To count contributions properly, the script uses a .mailmap file, to avoid commits made by the same person but under different names/emails being counted separately (e.g. commits by "John Doe" and by "J. Doe" would be counted separately). To update this file, the script has an "update mailmap" mode (-u or --updatemailmap) that outputs the emails that aren't on the .mailmap file, along with some data to help identify the authors. They must then be added manually, as the script can't figure out whether this committer is already in the file, but with a different email. Also, you could technically choose any name for a committer, but it is better to choose their GitHub username. If they don't have a GitHub account, the name they committed under most frequently should be chosen. If you are running this option solely to output the unknown committers, the option can be run along with shallow mode, as the only committers that are logged are those that would go in {family}_transducers.json, since the contributions are only counted for this file and this file is already updated with shallow mode. Moreover, there is currently a list of authors available in apertium-packaging. This list unfortunately doesn't store all emails for an author, so it can't be used for this project. However, that list and .mailmap are similar and should probably eventually be synced somehow.
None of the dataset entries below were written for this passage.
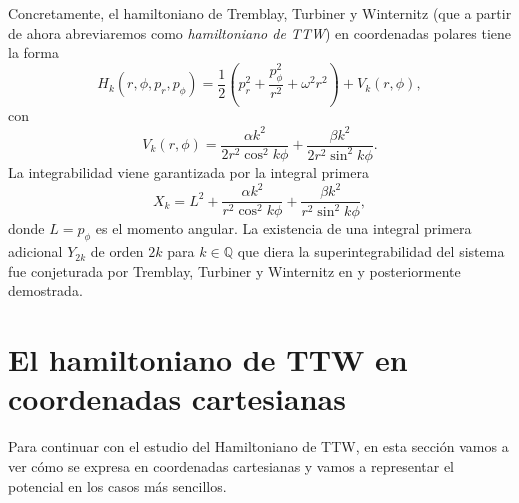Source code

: \documentclass[12pt,a4paper,twoside]{article}
\theoremstyle{definition} \newtheorem{defn}[thm]{Definición}
\theoremstyle{definition} \newtheorem{ejemplo}[thm]{Ejemplo}
\theoremstyle{definition} \newtheorem{ejercicio}[thm]{Ejercicio}
\theoremstyle{remark} \newtheorem*{obs}{Observación}
\def\QQ{\mathbb{Q}}
\begin{document}
Concretamente, el hamiltoniano de Tremblay, Turbiner y Winternitz (que a partir de ahora abreviaremos como \emph{hamiltoniano de TTW}) en coordenadas polares tiene la forma 
\begin{equation}
  H_k(r,\phi,p_r,p_{\phi})=\frac{1}{2}\left( p_r^2+\frac{p^2_{\phi}}{r^2} +\omega^2 r^2 \right) + V_k(r,\phi),
\end{equation}
con
\begin{equation}
  V_k(r,\phi)=\frac{\alpha k^2}{2r^2\cos^2 k\phi}+\frac{\beta k^2}{2r^2\sin^2 k\phi}.
  \label{eq:TTW}
\end{equation}
La integrabilidad viene garantizada por la integral primera
\begin{equation}
  X_k=L^2+\frac{\alpha k^2}{r^2\cos^2 k\phi}+\frac{\beta k^2}{r^2\sin^2 k\phi},
\end{equation}
donde $L=p_{\phi}$ es el momento angular. La existencia de una integral primera adicional $Y_{2k}$ de orden $2k$ para $k\in \QQ$ que diera la superintegrabilidad del sistema fue conjeturada por Tremblay, Turbiner y Winternitz en \cite{ttw1} y posteriormente demostrada.

\section{El hamiltoniano de TTW en coordenadas cartesianas}
Para continuar con el estudio del Hamiltoniano de TTW, en esta sección vamos a ver cómo se expresa en coordenadas cartesianas y vamos a representar el potencial en los casos más sencillos.
\end{document}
Because of an issue with the GitHub API not working well with file renames, the script clones the repo for each language and pair (into the scrapers/git-repos/ folder), if they're not already present and updates them if they are, and gets the data by running git log in it (which does output commits past renames), which is slow, but there is currently no other option to get the full history of a dictionary. To avoid being slower than necessary, the scraper ignores commits that are already in the files and only gets data for the ones that aren't. This scraper should be updated if either the GitHub API is updated to support history past file renames or if the stats-service is updated to support history (see this issue).

Notes:

  • The scraper prints some info about what it's working on at the time. This can be avoided using the quiet option (-q or --quiet)
  • Some commits are skipped because their stems can't be counted (because of a syntax error in the dictionary, in most cases). To print some info about these, use -v or --verbose.
  • Occasionally, the script will return an exception saying that the stats-service is updating, either in the monoData or pairData function. While it's updating, not all the necessary data is available. If this happens, please try again later (or run the script for another family, as the stats-service updates progressively).
  • The data about which language is in each family is in scrapers/families.json and when Apertium starts supporting a new language, it should be added manually to the file. A language should only be added if it both has a monolingual module and is present on the "transducers" table in the family's wiki page.
  • The scrapers/iso3to1.json allows the script to convert the language codes from iso639-3 standards to iso639-1 standards. This is useful for file renames, as most renames were to convert the file name from iso639-1 to iso639-3 standards. The script relies on all languages needed being there, including the ones that don't have an iso639-1 code, which then just convert to themselves. If a language is, for some reason, not present on the file it should be added.
  • If run on Windows, git could give such errors: error: unable to create file tests/morphotactics/prefixes/PRN.*: No such file or directory and then fatal: unable to checkout working tree'. This causes no issues for the script and is due to this issue
  • The scripts contained within the scrapers/svn-old folder are the old scrapers that got the data from the svn repo. They shouldn't be run anymore.